1. Straight Repeal of ACA Back on the Table After BCRA Fails: 5 Things to Know

Two additional Republican Senators announced their lack of support for the Better Care Reconciliation Act on Monday. Now, attempts to pass a repeal-only bill are on the table. Becker’s Hospital Review reports that despite support for that effort in 2015, it is unlikely to pass this year due to the destabilizing effect it would have on insurance markets.

2. The Instant Impact Obamacare Repeal Would Have on Consumers

A CBS News article states that if Republicans repeal the Affordable Care Act without an immediate replacement, it’s expected that insurance markets would become more unstable, premiums would rise immediately, and tax credits and funding for Medicaid expansion would disappear within two years.  

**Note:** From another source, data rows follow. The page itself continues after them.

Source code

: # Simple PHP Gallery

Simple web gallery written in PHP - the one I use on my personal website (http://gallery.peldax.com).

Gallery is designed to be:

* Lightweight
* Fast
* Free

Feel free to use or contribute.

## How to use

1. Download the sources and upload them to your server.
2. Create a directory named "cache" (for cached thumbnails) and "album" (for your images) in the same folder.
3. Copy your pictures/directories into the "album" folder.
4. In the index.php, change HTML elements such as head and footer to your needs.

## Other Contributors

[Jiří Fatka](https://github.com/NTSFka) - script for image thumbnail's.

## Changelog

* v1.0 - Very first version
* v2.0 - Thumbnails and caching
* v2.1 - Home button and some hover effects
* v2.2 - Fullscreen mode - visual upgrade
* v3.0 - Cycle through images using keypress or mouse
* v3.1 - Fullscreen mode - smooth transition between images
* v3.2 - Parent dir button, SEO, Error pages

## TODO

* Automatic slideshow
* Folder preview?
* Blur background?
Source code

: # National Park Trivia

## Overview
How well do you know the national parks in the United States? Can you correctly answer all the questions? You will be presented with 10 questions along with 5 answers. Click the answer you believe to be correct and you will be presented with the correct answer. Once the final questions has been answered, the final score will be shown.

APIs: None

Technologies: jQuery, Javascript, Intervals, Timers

3. Fixing Our Most Pressing Health Insurance Problems: A Bipartisan Path Forward

This opinion piece from the Commonwealth Fund recommends that a bipartisan solution for healthcare needs focus foremost on the individual health insurance market, with longer-term plans for employer-sponsored coverage and Medicaid considered separately; use existing programs; stabilize and ensure coverage in every state; leave the individual mandate in place; and adapt the tax credits and deductions offered.

4. A History of Why the US is the Only Major Country Without Universal Health Care

With the backdrop of the contentious healthcare debate in Washington, Quartz examines the historical and economic factors that shaped the current US healthcare system — and why it is fundamentally different from the universal model favored by all other industrialized nations.

5. CBO: 32 million to Lose their Health Coverage by 2026 Under Repeal-and-Replace Bill

This Modern Healthcare piece shares the Congressional Budget Office estimate that repealing the Affordable Care Act without replacing it would cause 32 million to lose their health coverage by 2026, and 17 million to become uninsured next year.